== WORK TASK ==
Search the data for the string "digitalizará" and gather each line it is in.

== EXERCISE DATA ==
━━━━━━

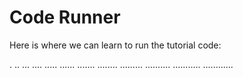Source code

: # Code Runner #

Here is where we can learn to run the tutorial code:

.
..
...
....
.....
......
.......
........
.........
..........
...........
............
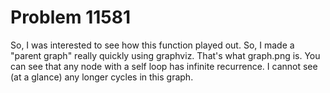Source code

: Problem 11581
=============

So, I was interested to see how this function played out. So, I made a "parent graph" really quickly using graphviz.  That's what graph.png is.  You can see that any node with a self loop has infinite recurrence.  I cannot see (at a glance) any longer cycles in this graph.
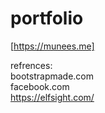 # portfolio
[https://munees.me]



refrences:<br>
bootstrapmade.com<br>
facebook.com<br>
https://elfsight.com/
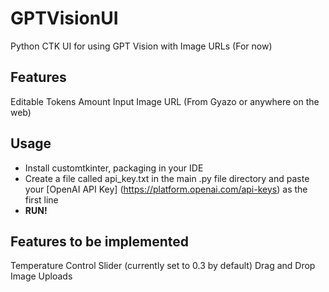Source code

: # GPTVisionUI
Python CTK UI for using GPT Vision with Image URLs (For now)

## Features
Editable Tokens Amount
Input Image URL (From Gyazo or anywhere on the web)


## Usage
- Install customtkinter, packaging in your IDE
- Create a file called api_key.txt in the main .py file directory and paste your [OpenAI API Key] (https://platform.openai.com/api-keys) as the first line
- **RUN!**

## Features to be implemented
Temperature Control Slider (currently set to 0.3 by default)
Drag and Drop Image Uploads
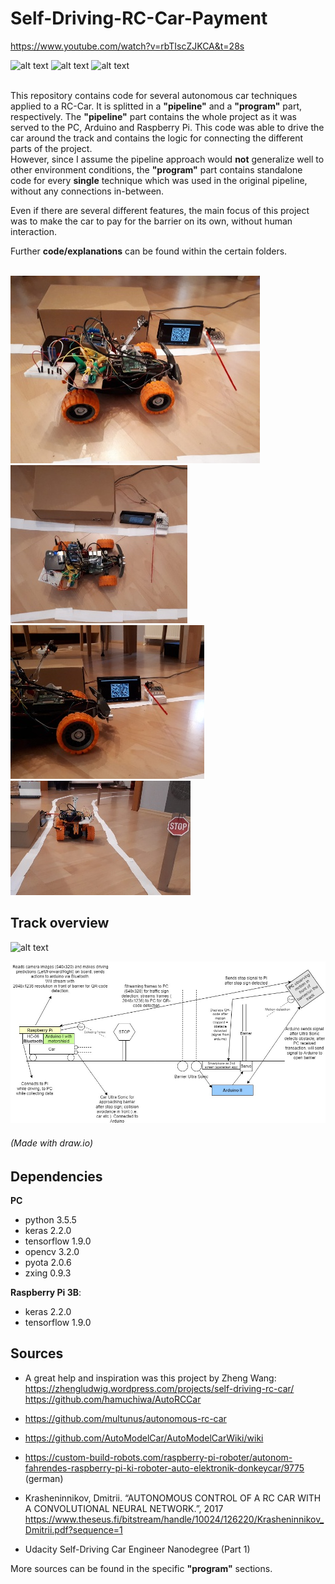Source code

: # Self-Driving-RC-Car-Payment

<https://www.youtube.com/watch?v=rbTIscZJKCA&t=28s>

[//]: # (Image References)
[image1]: ./project_images/overview.jpg
[image2]: ./project_images/overview_top.jpg
[image3]: ./project_images/overview_side.jpg
[image4]: ./project_images/overview_back.jpg
[image5]: ./project_images/project_structure_diagram.jpg

[gif1]: ./project_images/run_qr_2x.gif
[gif2]: ./project_images/whole_top_2x.gif
[gif3]: ./project_images/lane_traffic_sign.gif
[gif4]: ./project_images/track_overview_2x.gif


![alt text][gif1] ![alt text][gif2]
![alt text][gif3]
<br/>
<br/>

This repository contains code for several autonomous car techniques applied to a RC-Car. It is splitted in a **"pipeline"** and a **"program"** part, respectively. The **"pipeline"** part contains the whole project as it was served to the PC, Arduino and Raspberry Pi. This code was able to drive the car around the track and contains the logic for connecting the different parts of the project. <br/>
However, since I assume the pipeline approach would **not** generalize well to other environment conditions, the **"program"** part contains standalone code for every **single** technique which was used in the original pipeline, without any connections in-between. 

Even if there are several different features, the main focus of this project was to make the car to pay for the barrier on its own, without human interaction. 

Further **code/explanations** can be found within the certain folders.
<br/>
<br/>

![alt text][image1] ![alt text][image2] ![alt text][image3]
![alt text][image4]


## Track overview <br/>
![alt text][gif4] 

![alt text][image5]
###### (Made with draw.io)


## Dependencies
**PC**
* python 3.5.5
* keras 2.2.0
* tensorflow 1.9.0
* opencv 3.2.0
* pyota 2.0.6
* zxing 0.9.3

**Raspberry Pi 3B**:
* keras 2.2.0
* tensorflow 1.9.0

## Sources
* A great help and inspiration was this project by Zheng Wang: <br/>
  <https://zhengludwig.wordpress.com/projects/self-driving-rc-car/> <br/>
  <https://github.com/hamuchiwa/AutoRCCar>

* <https://github.com/multunus/autonomous-rc-car>

* <https://github.com/AutoModelCar/AutoModelCarWiki/wiki>

* <https://custom-build-robots.com/raspberry-pi-roboter/autonom-fahrendes-raspberry-pi-ki-roboter-auto-elektronik-donkeycar/9775> (german)

* Krasheninnikov, Dmitrii. “AUTONOMOUS CONTROL OF A RC CAR WITH A CONVOLUTIONAL NEURAL NETWORK.”, 2017
<https://www.theseus.fi/bitstream/handle/10024/126220/Krasheninnikov_Dmitrii.pdf?sequence=1>
  
* Udacity Self-Driving Car Engineer Nanodegree (Part 1)

More sources can be found in the specific **"program"** sections.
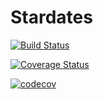 # Stardates

[![Build Status](https://travis-ci.com/chrisoei/Stardates.jl.svg?branch=master)](https://travis-ci.com/chrisoei/Stardates.jl)

[![Coverage Status](https://coveralls.io/repos/github/chrisoei/Stardates.jl/badge.svg?branch=master)](https://coveralls.io/github/chrisoei/Stardates.jl?branch=master)

[![codecov](https://codecov.io/gh/chrisoei/Stardates.jl/branch/master/graph/badge.svg)](https://codecov.io/gh/chrisoei/Stardates.jl)
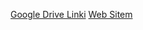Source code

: [Google Drive Linki](https://drive.google.com/drive/folders/1IK2gKNPAqg6GHt7ofECA5k5mA6CzkYY1)
[Web Sitem](file:///C:/Users/Zeynep/Desktop/YMGK%20DERS%C4%B0/ar-uygulamasi.html)
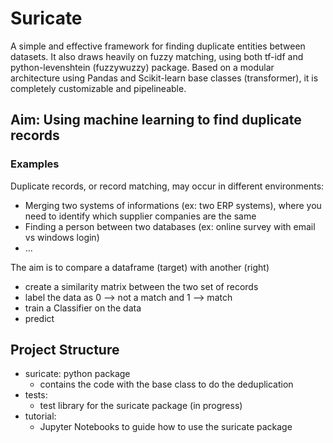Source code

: # Suricate
A simple and effective framework for finding duplicate entities between datasets. It also draws heavily on fuzzy matching, using both tf-idf and python-levenshtein (fuzzywuzzy) package.
Based on a modular architecture using Pandas and Scikit-learn base classes (transformer), it is completely customizable and pipelineable.

## Aim: Using machine learning to find duplicate records
### Examples
Duplicate records, or record matching, may occur in different environments:
- Merging two systems of informations (ex: two ERP systems), where you need to identify which supplier companies are the same
- Finding a person between two databases (ex: online survey with email vs windows login)
- ...

The aim is to compare a dataframe (target) with another (right)
- create a similarity matrix between the two set of records
- label the data as 0 --> not a match and 1 --> match
- train a Classifier on the data
- predict

## Project Structure
* suricate: python package
    * contains the code with the base class to do the deduplication
* tests:
    * test library for the suricate package (in progress)
* tutorial:
    * Jupyter Notebooks to guide how to use the suricate package
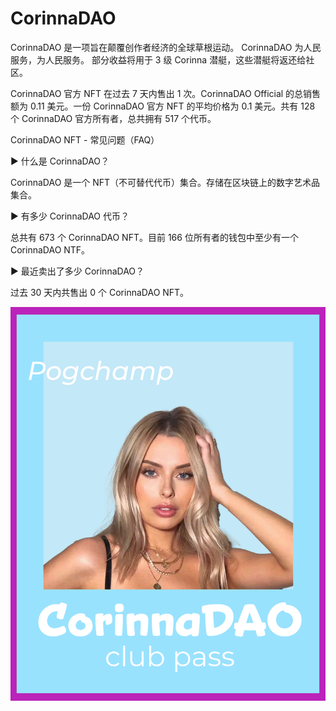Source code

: # CorinnaDAO

CorinnaDAO 是一项旨在颠覆创作者经济的全球草根运动。 CorinnaDAO 为人民服务，为人民服务。 部分收益将用于 3 级 Corinna 潜艇，这些潜艇将返还给社区。

CorinnaDAO 官方 NFT 在过去 7 天内售出 1 次。CorinnaDAO Official 的总销售额为 0.11 美元。一份 CorinnaDAO 官方 NFT 的平均价格为 0.1 美元。共有 128 个 CorinnaDAO 官方所有者，总共拥有 517 个代币。

CorinnaDAO NFT - 常见问题（FAQ）

▶ 什么是 CorinnaDAO？

CorinnaDAO 是一个 NFT（不可替代代币）集合。存储在区块链上的数字艺术品集合。

▶ 有多少 CorinnaDAO 代币？

总共有 673 个 CorinnaDAO NFT。目前 166 位所有者的钱包中至少有一个 CorinnaDAO NTF。

▶ 最近卖出了多少 CorinnaDAO？

过去 30 天内共售出 0 个 CorinnaDAO NFT。

![NFT](unnamed.png)
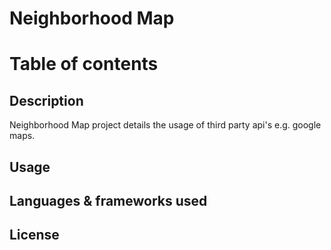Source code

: # Neighborhood Map

# Table of contents


## Description

Neighborhood Map project details the usage of third party api's e.g. google maps. 

## Usage

## Languages & frameworks used

## License

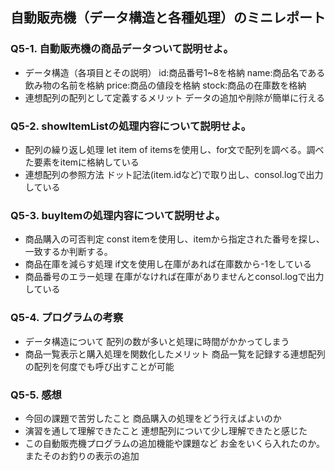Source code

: ## 自動販売機（データ構造と各種処理）のミニレポート
### Q5-1. 自動販売機の商品データついて説明せよ。
* データ構造（各項目とその説明）
  id:商品番号1~8を格納
  name:商品名である飲み物の名前を格納
  price:商品の値段を格納
  stock:商品の在庫数を格納
* 連想配列の配列として定義するメリット
  データの追加や削除が簡単に行える
### Q5-2. showItemListの処理内容について説明せよ。
* 配列の繰り返し処理
  let item of itemsを使用し、for文で配列を調べる。調べた要素をitemに格納している
* 連想配列の参照方法
  ドット記法(item.idなど)で取り出し、consol.logで出力している
### Q5-3. buyItemの処理内容について説明せよ。
* 商品購入の可否判定
  const itemを使用し、itemから指定された番号を探し、一致するか判断する。
* 商品在庫を減らす処理
  if文を使用し在庫があれば在庫数から-1をしている
* 商品番号のエラー処理
  在庫がなければ在庫がありませんとconsol.logで出力している
### Q5-4. プログラムの考察
* データ構造について
  配列の数が多いと処理に時間がかかってしまう
* 商品一覧表示と購入処理を関数化したメリット
  商品一覧を記録する連想配列の配列を何度でも呼び出すことが可能
### Q5-5. 感想
* 今回の課題で苦労したこと
  商品購入の処理をどう行えばよいのか
* 演習を通して理解できたこと
  連想配列について少し理解できたと感じた
* この自動販売機プログラムの追加機能や課題など
  お金をいくら入れたのか。またそのお釣りの表示の追加
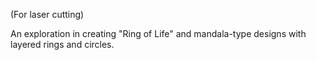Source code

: (For laser cutting)

An exploration in creating "Ring of Life" and mandala-type designs with layered rings and circles.

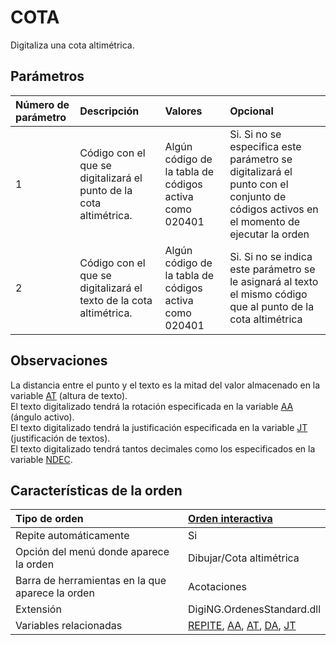 # COTA

Digitaliza una cota altimétrica.

## Parámetros

| Número de parámetro | Descripción | Valores | Opcional |
| :--- | :--- | :--- | :--- |
| 1 | Código con el que se digitalizará el punto de la cota altimétrica. | Algún código de la tabla de códigos activa como 020401 | Si. Si no se especifica este parámetro se digitalizará el punto con el conjunto de códigos activos en el momento de ejecutar la orden |
| 2 | Código con el que se digitalizará el texto de la cota altimétrica. | Algún código de la tabla de códigos activa como 020401 | Si. Si no se indica este parámetro se le asignará al texto el mismo código que al punto de la cota altimétrica |

## Observaciones

La distancia entre el punto y el texto es la mitad del valor almacenado en la variable [AT](/digi3d-net/referencia/ventana-de-dibujo/ordenes/c/AT.html) \(altura de texto\).  
El texto digitalizado tendrá la rotación especificada en la variable [AA](/digi3d-net/referencia/ventana-de-dibujo/ordenes/c/AA.html) \(ángulo activo\).  
El texto digitalizado tendrá la justificación especificada en la variable [JT](/digi3d-net/referencia/ventana-de-dibujo/ordenes/c/JT.html) \(justificación de textos\).  
El texto digitalizado tendrá tantos decimales como los especificados en la variable [NDEC](/digi3d-net/referencia/ventana-de-dibujo/ordenes/c/NDEC.html).

## Características de la orden

| Tipo de orden | [Orden interactiva](cota.md) |
| :--- | :--- |
| Repite automáticamente | Si |
| Opción del menú donde aparece la orden | Dibujar/Cota altimétrica |
| Barra de herramientas en la que aparece la orden | Acotaciones |
| Extensión | DigiNG.OrdenesStandard.dll |
| Variables relacionadas | [REPITE](/digi3d-net/referencia/ventana-de-dibujo/ordenes/c/REPITE.html), [AA](/digi3d-net/referencia/ventana-de-dibujo/ordenes/c/AA.html), [AT](/digi3d-net/referencia/ventana-de-dibujo/ordenes/c/AT.html), [DA](/digi3d-net/referencia/ventana-de-dibujo/ordenes/c/DA.html), [JT](/digi3d-net/referencia/ventana-de-dibujo/ordenes/c/JT.html) |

━━━━━━

== ANSWER TO THE EXERCISE ==
| 1 | Código con el que se digitalizará el punto de la cota altimétrica. | Algún código de la tabla de códigos activa como 020401 | Si. Si no se especifica este parámetro se digitalizará el punto con el conjunto de códigos activos en el momento de ejecutar la orden |
| 2 | Código con el que se digitalizará el texto de la cota altimétrica. | Algún código de la tabla de códigos activa como 020401 | Si. Si no se indica este parámetro se le asignará al texto el mismo código que al punto de la cota altimétrica |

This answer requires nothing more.